Hon. Cynthia Abney Carter
Cynthia Abney Carter was the first African American woman elected to the Annapolis City Council.
Alderwoman Carter completed her education at Sojourner Douglass College and jumped into community service, intent on improving the lives of underserved Annapolis residents. She served on boards and was an active member of Holy Temple Cathedral. One of the biggest issues she tackled was crime among youth. She realized she could tackle other civic challenges through legislative action. In 1997, she ran as a write-in candidate for the Ward 6 City Council seat and won. She broke the glass ceiling for numerous alderwomen that followed.
Rev. Dr. Carletta Allen
Pastor at Asbury United Methodist Church, believed to be the oldest African-American Methodist Congregation in Anne Arundel County
Born in Tampa, Florida and raised primarily in Washington, DC and Prince George’s County, Dr. Allen also lived with her Air Force family in Japan for two and a half years, gaining an appreciation for other languages and cultures. Dr. Allen worked in corporate marketing before becoming a lay minister. She earned her Master of Divinity and later a Doctor of Ministry, both from Wesley Theological Seminary. Since her ordination in 1996, she has served five congregations in the area. She is a sought-after teacher, speaker, writer and the secretary and archivist of the Caucus of African-American Leaders.

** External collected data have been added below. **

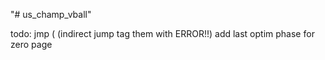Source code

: "# us_champ_vball" 

todo: jmp (  (indirect jump tag them with ERROR!!)
add last optim phase for zero page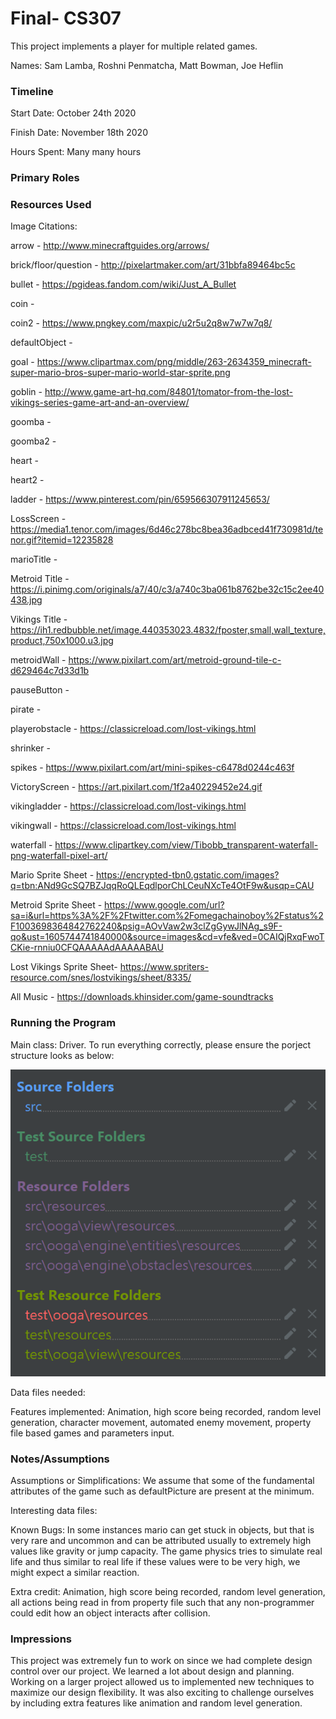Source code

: Final- CS307
====

This project implements a player for multiple related games.

Names: Sam Lamba, Roshni Penmatcha, Matt Bowman, Joe Heflin


### Timeline

Start Date: October 24th 2020

Finish Date: November 18th 2020

Hours Spent: Many many hours

### Primary Roles

### Resources Used

Image Citations:

arrow - http://www.minecraftguides.org/arrows/

brick/floor/question - http://pixelartmaker.com/art/31bbfa89464bc5c

bullet - https://pgideas.fandom.com/wiki/Just_A_Bullet

coin - 

coin2 - https://www.pngkey.com/maxpic/u2r5u2q8w7w7w7q8/

defaultObject - 

goal - https://www.clipartmax.com/png/middle/263-2634359_minecraft-super-mario-bros-super-mario-world-star-sprite.png

goblin - http://www.game-art-hq.com/84801/tomator-from-the-lost-vikings-series-game-art-and-an-overview/

goomba -

goomba2 -

heart -

heart2 -

ladder - https://www.pinterest.com/pin/659566307911245653/

LossScreen - https://media1.tenor.com/images/6d46c278bc8bea36adbced41f730981d/tenor.gif?itemid=12235828

marioTitle -

Metroid Title - https://i.pinimg.com/originals/a7/40/c3/a740c3ba061b8762be32c15c2ee40438.jpg

Vikings Title - https://ih1.redbubble.net/image.440353023.4832/fposter,small,wall_texture,product,750x1000.u3.jpg

metroidWall - https://www.pixilart.com/art/metroid-ground-tile-c-d629464c7d33d1b

pauseButton -

pirate - 

playerobstacle - https://classicreload.com/lost-vikings.html

shrinker - 

spikes - https://www.pixilart.com/art/mini-spikes-c6478d0244c463f

VictoryScreen - https://art.pixilart.com/1f2a40229452e24.gif

vikingladder - https://classicreload.com/lost-vikings.html

vikingwall - https://classicreload.com/lost-vikings.html

waterfall - https://www.clipartkey.com/view/Tibobb_transparent-waterfall-png-waterfall-pixel-art/

Mario Sprite Sheet - https://encrypted-tbn0.gstatic.com/images?q=tbn:ANd9GcSQ7BZJqqRoQLEqdlporChLCeuNXcTe4OtF9w&usqp=CAU

Metroid Sprite Sheet -  https://www.google.com/url?sa=i&url=https%3A%2F%2Ftwitter.com%2Fomegachainoboy%2Fstatus%2F1003698364842762240&psig=AOvVaw2w3clZgGywJlNAg_s9F-qo&ust=1605744741840000&source=images&cd=vfe&ved=0CAIQjRxqFwoTCKie-rnniu0CFQAAAAAdAAAAABAU

Lost Vikings Sprite Sheet- https://www.spriters-resource.com/snes/lostvikings/sheet/8335/

All Music - https://downloads.khinsider.com/game-soundtracks


### Running the Program

Main class: Driver. To run everything correctly, please ensure the porject structure looks as below:

![Project Structure](doc/projectStructure.png "Project Structur")

Data files needed: 

Features implemented: Animation, high score being recorded, random level generation, character movement, automated enemy movement, property file based games and parameters input. 


### Notes/Assumptions

Assumptions or Simplifications: We assume that some of the fundamental attributes of the game such as defaultPicture are present at the minimum. 

Interesting data files:

Known Bugs: In some instances mario can get stuck in objects, but that is very rare and uncommon and can be attributed usually to extremely high values like gravity or jump capacity. The game physics tries to simulate real life and thus similar to real life if these values were to be very high, we might expect a similar reaction. 

Extra credit: Animation, high score being recorded, random level generation, all actions being read in from property file such that any non-programmer could edit how an object interacts after collision. 


### Impressions

This project was extremely fun to work on since we had complete design control over our project. We learned a lot about design and planning. Working on a larger project allowed us to implemented new techniques to maximize our design flexibility. It was also exciting to challenge ourselves by including extra features like animation and random level generation.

Faye W. Allen, M.D., “Dr. Faye” Allen
Dr. Faye W. Allen, was the first African-American female doctor in Anne Arundel County. ”Dr. Faye” was born July 5, 1921 in Springfield, Ohio. After obtaining her nursing degree from Ohio State University, she went on to achieve her medical degree from Howard University. Post graduation Dr. Faye and her husband Dr. Allen ran a joint medical practice in Annapolis for over 34 years. During her full-time practice, she also worked part-time as a clinician with the Anne Arundel County Health Department. She was named an honorary staff member for life at the Anne Arundel General Hospital. Throughout her life she was active in various organizations and received several honors and awards.
Elizabeth Carr Smith
Read more about Elizabeth Carr Smith
Elizabeth (Carr) Smith was the owner-operator of Carr’s Beach.
Elizabeth Carr Smith ran a successful business in Annapolis for more than four decades. During the time of segregated beaches, Carr’s Beach was a top attraction not only in Annapolis, but in the mid-Atlantic. Carr’s Beach and the neighboring Sparrow’s Beach were two of the major Chesapeake Bay resorts that catered exclusively to African Americans between the 1930s and 1960s. The two beaches were owned and operated by sisters (look for more on Florence Carr Sparrow tomorrow!).

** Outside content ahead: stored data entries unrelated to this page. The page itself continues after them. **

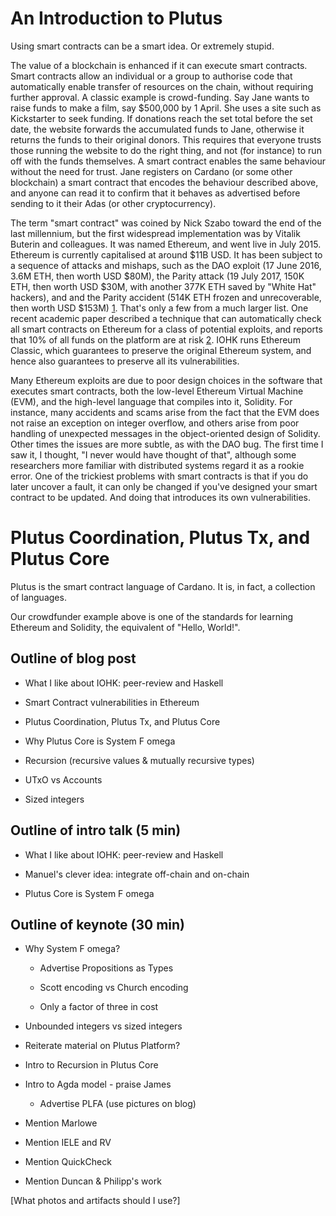 # An Introduction to Plutus

Using smart contracts can be a smart idea. Or extremely stupid.

The value of a blockchain is enhanced if it can execute smart
contracts. Smart contracts allow an individual or a group to authorise
code that automatically enable transfer of resources on the chain,
without requiring further approval. A classic example is
crowd-funding. Say Jane wants to raise funds to make a film, say
$500,000 by 1 April. She uses a site such as Kickstarter to seek
funding. If donations reach the set total before the set date, the
website forwards the accumulated funds to Jane, otherwise it returns
the funds to their original donors. This requires that everyone trusts
those running the website to do the right thing, and not (for
instance) to run off with the funds themselves. A smart contract
enables the same behaviour without the need for trust. Jane registers
on Cardano (or some other blockchain) a smart contract
that encodes the behaviour described above, and anyone can read it
to confirm that it behaves as advertised before sending to it their
Adas (or other cryptocurrency).

The term "smart contract" was coined by Nick Szabo toward the end of
the last millennium, but the first widespread implementation was by
Vitalik Buterin and colleagues. It was named Ethereum, and went live
in July 2015. Ethereum is currently capitalised at around $11B USD. It
has been subject to a sequence of attacks and mishaps, such as the DAO
exploit (17 June 2016, 3.6M ETH, then worth USD $80M), the Parity
attack (19 July 2017, 150K ETH, then worth USD $30M, with another 377K
ETH saved by "White Hat" hackers), and and the Parity accident (514K
ETH frozen and unrecoverable, then worth USD $153M) [1][1]. That's
only a few from a much larger list. One recent academic paper
described a technique that can automatically check all smart contracts
on Ethereum for a class of potential exploits, and reports that 10% of
all funds on the platform are at risk [2][2]. IOHK runs Ethereum
Classic, which guarantees to preserve the original Ethereum system,
and hence also guarantees to preserve all its vulnerabilities.

[1]: https://medium.com/solidified/the-biggest-smart-contract-hacks-in-history-or-how-to-endanger-up-to-us-2-2-billion-d5a72961d15d
[2]: 
http://www.nevillegrech.com/madmax-oopsla18.pdf

Many Ethereum exploits are due to poor design choices in the
software that executes smart contracts, both the low-level
Ethereum Virtual Machine (EVM), and the high-level language
that compiles into it, Solidity.  For instance, 
many accidents and scams arise from the fact that the
EVM does not raise an exception on integer overflow, and
others arise from poor handling of unexpected messages in
the object-oriented design of Solidity.  Other times the
issues are more subtle, as with the DAO bug.  The first time
I saw it, I thought, "I never would have thought of that",
although some researchers more familiar with distributed systems
regard it as a rookie error.  One of the trickiest problems with
smart contracts is that if you do later uncover a fault, it can
only be changed if you've designed your smart contract to be
updated. And doing that introduces its own vulnerabilities.

# Plutus Coordination, Plutus Tx, and Plutus Core

Plutus is the smart contract language of Cardano. It is, in fact,
a collection of languages.

Our crowdfunder example above is one of the standards for learning
Ethereum and Solidity, the equivalent of "Hello, World!".  





Outline of blog post
--------------------

* What I like about IOHK: peer-review and Haskell

* Smart Contract vulnerabilities in Ethereum

* Plutus Coordination, Plutus Tx, and Plutus Core

* Why Plutus Core is System F omega

* Recursion (recursive values & mutually recursive types)

* UTxO vs Accounts

* Sized integers




Outline of intro talk (5 min)
-----------------------------

* What I like about IOHK: peer-review and Haskell

* Manuel's clever idea: integrate off-chain and on-chain

* Plutus Core is System F omega


Outline of keynote (30 min)
---------------------------

* Why System F omega?

  + Advertise Propositions as Types 

  + Scott encoding vs Church encoding

  + Only a factor of three in cost

* Unbounded integers vs sized integers

* Reiterate material on Plutus Platform?

* Intro to Recursion in Plutus Core

* Intro to Agda model - praise James

  + Advertise PLFA (use pictures on blog)

* Mention Marlowe

* Mention IELE and RV

* Mention QuickCheck

* Mention Duncan & Philipp's work

[What photos and artifacts should I use?]
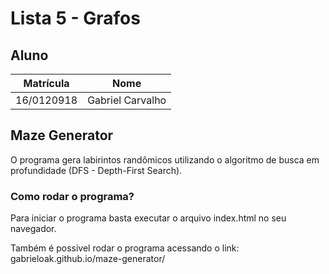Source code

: # Lista 5 - Grafos
## Aluno
| Matrícula | Nome |  
|-----------------------|---------------------|  
| 16/0120918 | Gabriel Carvalho |  

## Maze Generator
O programa gera labirintos randômicos utilizando o algoritmo de busca em profundidade (DFS - Depth-First Search).

### Como rodar o programa? 
Para iniciar o programa basta executar o arquivo index.html no seu navegador.

Também é possivel rodar o programa acessando o link: gabrieloak.github.io/maze-generator/ 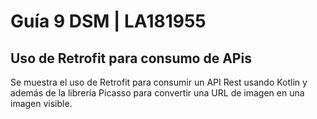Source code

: # Guía 9 DSM | LA181955
## Uso de Retrofit para consumo de APis
Se muestra el uso de Retrofit para consumir un API Rest usando Kotlin y además de la librería Picasso para convertir una URL de imagen
en una imagen visible.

Mary “Florence” (Carr) Sparrow
Read more about Mary “Florence” (Carr) Sparrow
Florence Sparrow (1890 -1989) was the owner of Sparrow’s Beach, a private African American beach in Annapolis.
Florence Sparrow ran a successful business in Annapolis for more than four decades. During the time of segregated beaches, Sparrow was instrumental in making a family-oriented establishment that included motel rooms, picnics, boat rides, food stands and live entertainment.
Read more about Marita Carroll
Marita Carroll, born on November 2, 1922 and raised in Eastport, Annapolis, Maryland was a Civil Rights activist and teacher. She graduated from Wiley H. Bates Colored High School and continued to earn her Bachelor’s from Bowie and later achieved a master’s from New York University. After school Marita began her professional career in education teaching at the Harwood Colored School, the Colored School in Eastport, and in 1963 integrated Eastport Elementary School. Carroll was also one of the Annapolis Five, who helped to desegregate Annapolis restaurants after their 1960 sit-in and arrest. She relentlessly advocated and fought for inclusion of African-Americans in all arenas.
Elizabeth Carter was the head of the Suffrage League. She pushed for voting rights for women in a movement that was dominated by white women. In 1920, the first time women were allowed to vote for president, Carter and her chapter of the league’s effort helped advance a record turnout. Reports from the era indicate that the line for voting at the precinct on Clay Street was four blocks long.
Mary Church Terrel
Read more about Mary Church Terrel
Mary Church Terrel was a prominent African-American activist in Annapolis in the late 19th and early 20th Century.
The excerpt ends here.